** MATERIAL FOR THE TASK follows **

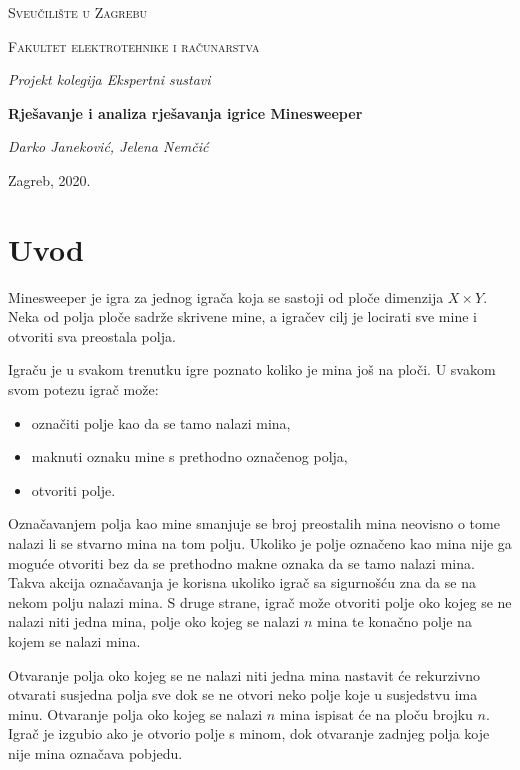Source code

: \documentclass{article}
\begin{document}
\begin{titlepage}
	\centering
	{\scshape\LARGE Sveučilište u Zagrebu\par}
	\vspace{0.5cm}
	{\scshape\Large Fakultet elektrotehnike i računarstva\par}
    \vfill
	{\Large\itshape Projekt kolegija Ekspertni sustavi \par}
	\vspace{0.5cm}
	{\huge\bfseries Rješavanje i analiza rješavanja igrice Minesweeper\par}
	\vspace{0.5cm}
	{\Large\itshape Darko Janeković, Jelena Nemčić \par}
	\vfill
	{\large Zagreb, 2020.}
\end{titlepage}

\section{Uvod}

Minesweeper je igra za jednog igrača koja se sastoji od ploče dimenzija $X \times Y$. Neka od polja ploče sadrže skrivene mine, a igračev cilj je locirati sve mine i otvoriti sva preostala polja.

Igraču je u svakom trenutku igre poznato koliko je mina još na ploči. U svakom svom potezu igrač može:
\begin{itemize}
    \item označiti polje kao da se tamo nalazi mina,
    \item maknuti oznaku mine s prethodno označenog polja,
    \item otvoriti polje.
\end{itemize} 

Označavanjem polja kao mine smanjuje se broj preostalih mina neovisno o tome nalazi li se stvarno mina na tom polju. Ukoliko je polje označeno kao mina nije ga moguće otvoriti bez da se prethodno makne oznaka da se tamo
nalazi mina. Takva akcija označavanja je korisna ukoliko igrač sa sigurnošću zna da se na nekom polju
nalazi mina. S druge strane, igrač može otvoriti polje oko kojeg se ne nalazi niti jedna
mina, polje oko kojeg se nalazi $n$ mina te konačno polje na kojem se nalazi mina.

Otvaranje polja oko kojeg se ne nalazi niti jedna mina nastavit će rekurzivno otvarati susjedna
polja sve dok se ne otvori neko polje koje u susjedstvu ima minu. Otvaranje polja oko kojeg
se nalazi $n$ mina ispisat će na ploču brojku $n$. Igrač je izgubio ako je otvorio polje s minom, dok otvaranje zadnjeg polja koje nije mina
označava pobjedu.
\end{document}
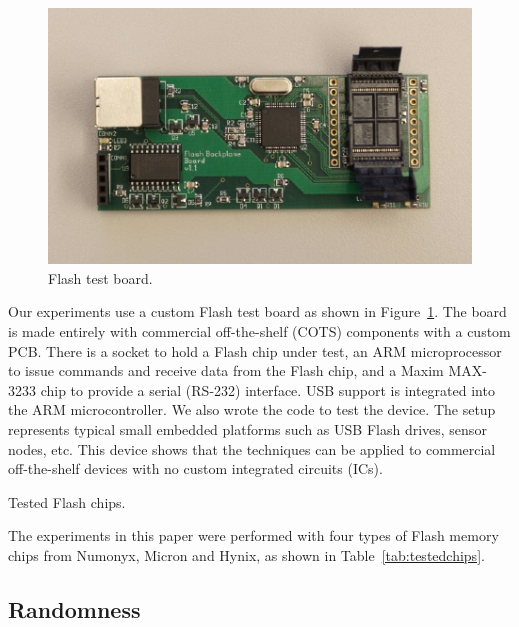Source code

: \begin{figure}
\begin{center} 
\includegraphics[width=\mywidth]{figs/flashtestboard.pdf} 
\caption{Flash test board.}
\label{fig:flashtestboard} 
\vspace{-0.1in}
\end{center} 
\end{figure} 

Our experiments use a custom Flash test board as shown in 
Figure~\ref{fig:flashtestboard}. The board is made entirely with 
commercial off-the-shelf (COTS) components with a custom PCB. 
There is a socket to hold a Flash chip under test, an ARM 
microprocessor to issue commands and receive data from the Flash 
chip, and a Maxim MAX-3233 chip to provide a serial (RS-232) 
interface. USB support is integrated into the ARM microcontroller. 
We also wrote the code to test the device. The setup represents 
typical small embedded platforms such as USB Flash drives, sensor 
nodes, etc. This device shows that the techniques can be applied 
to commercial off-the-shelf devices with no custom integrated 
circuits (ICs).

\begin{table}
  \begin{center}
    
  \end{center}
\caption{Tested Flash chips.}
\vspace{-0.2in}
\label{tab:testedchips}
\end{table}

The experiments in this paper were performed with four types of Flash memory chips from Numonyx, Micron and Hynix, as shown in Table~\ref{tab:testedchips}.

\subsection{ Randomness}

** End of MATERIAL FOR THE TASK **
** MATERIAL FOR THE TASK follows **

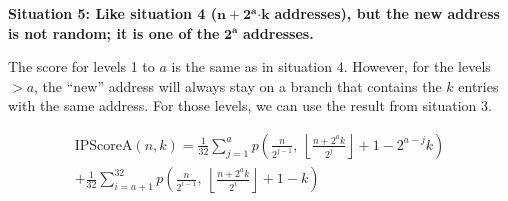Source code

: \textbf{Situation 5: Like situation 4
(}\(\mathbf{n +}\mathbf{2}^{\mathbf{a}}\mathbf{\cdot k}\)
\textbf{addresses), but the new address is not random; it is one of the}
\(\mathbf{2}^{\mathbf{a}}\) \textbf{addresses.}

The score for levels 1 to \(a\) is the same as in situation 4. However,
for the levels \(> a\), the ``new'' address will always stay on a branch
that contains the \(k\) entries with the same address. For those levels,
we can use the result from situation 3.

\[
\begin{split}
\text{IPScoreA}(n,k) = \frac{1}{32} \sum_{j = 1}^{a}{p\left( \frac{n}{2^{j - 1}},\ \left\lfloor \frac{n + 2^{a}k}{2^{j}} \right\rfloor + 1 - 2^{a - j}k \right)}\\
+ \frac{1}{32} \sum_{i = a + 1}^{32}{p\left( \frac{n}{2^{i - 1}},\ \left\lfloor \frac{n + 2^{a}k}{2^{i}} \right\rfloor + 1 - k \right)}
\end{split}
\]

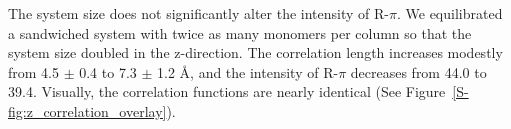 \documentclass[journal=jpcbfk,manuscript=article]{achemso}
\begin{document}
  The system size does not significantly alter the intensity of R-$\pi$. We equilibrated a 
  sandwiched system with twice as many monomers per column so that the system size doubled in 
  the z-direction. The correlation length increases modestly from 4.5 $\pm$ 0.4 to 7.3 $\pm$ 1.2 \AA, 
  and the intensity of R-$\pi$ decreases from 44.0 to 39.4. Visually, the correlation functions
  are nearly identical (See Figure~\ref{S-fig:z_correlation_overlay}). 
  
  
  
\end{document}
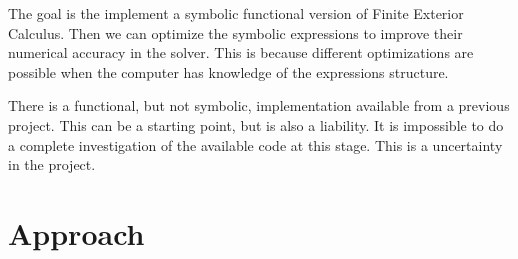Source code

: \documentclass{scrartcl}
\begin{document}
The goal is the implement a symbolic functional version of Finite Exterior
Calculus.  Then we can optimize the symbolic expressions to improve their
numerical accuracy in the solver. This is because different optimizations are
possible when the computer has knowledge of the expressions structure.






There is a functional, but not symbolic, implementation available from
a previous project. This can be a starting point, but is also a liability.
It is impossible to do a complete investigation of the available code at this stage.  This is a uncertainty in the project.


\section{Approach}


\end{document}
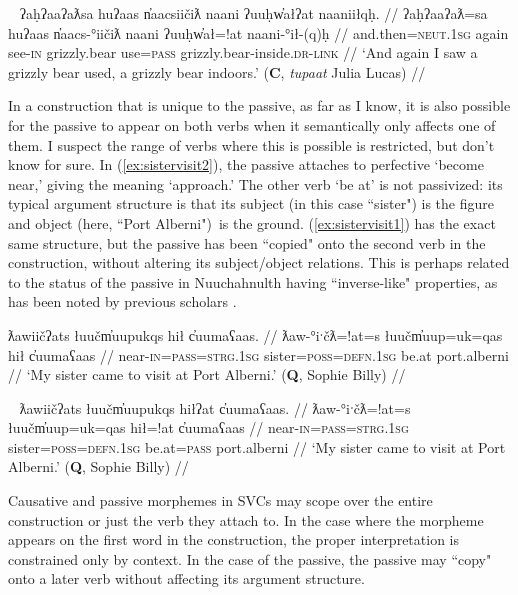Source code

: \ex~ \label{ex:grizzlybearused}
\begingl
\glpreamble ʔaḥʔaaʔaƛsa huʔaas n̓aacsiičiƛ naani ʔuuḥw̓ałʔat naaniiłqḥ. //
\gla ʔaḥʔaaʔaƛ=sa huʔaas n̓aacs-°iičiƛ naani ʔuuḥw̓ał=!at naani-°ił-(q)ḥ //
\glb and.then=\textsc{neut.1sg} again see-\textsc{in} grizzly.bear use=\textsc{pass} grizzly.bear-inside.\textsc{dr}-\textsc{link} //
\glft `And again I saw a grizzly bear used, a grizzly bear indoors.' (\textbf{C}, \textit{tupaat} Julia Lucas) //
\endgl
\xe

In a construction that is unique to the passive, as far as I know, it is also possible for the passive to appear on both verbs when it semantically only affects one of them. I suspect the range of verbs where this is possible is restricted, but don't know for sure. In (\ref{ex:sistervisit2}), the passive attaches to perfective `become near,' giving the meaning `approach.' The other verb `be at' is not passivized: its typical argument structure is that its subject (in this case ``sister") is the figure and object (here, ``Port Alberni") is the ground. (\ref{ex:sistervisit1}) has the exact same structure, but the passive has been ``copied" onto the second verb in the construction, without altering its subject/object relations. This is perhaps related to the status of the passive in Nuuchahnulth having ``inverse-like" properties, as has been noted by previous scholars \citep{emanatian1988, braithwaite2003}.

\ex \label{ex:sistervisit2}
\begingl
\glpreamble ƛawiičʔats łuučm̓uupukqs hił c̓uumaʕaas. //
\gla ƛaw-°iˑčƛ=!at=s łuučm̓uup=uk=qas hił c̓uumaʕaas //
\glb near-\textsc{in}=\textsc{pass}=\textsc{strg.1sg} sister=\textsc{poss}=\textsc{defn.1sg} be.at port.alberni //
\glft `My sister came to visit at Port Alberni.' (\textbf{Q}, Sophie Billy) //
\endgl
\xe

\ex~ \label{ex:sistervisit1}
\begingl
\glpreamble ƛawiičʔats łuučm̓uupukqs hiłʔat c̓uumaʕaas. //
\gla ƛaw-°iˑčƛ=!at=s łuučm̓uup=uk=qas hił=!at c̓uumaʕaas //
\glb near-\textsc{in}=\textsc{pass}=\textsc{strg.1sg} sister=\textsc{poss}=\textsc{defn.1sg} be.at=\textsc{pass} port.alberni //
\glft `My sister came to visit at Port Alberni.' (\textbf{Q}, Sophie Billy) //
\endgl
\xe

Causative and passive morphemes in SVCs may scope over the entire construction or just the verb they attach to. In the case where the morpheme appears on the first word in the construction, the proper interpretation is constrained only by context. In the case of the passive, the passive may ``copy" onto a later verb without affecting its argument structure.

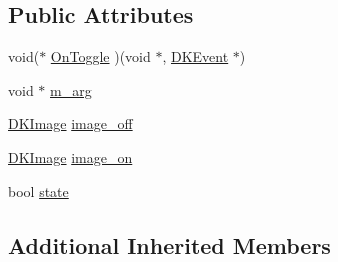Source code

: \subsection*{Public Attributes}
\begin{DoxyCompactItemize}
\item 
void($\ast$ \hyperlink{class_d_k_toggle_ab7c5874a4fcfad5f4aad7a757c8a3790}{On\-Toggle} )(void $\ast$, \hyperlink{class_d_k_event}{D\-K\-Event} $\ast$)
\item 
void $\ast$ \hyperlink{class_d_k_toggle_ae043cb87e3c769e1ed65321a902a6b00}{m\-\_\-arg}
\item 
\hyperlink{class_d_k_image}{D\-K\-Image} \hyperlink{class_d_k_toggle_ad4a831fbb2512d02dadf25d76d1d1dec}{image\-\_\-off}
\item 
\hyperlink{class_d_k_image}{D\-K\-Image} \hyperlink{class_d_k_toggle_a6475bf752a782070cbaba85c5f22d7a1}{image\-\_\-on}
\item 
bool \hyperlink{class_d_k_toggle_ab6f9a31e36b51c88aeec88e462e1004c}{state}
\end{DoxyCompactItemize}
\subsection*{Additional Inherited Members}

** End of MATERIAL FOR THE TASK **

• TASK DIRECTIONS
Find the string "expressions" in the records, then copy each line where it occurs.

• ANSWER SECTION
Calculus.  Then we can optimize the symbolic expressions to improve their
possible when the computer has knowledge of the expressions structure.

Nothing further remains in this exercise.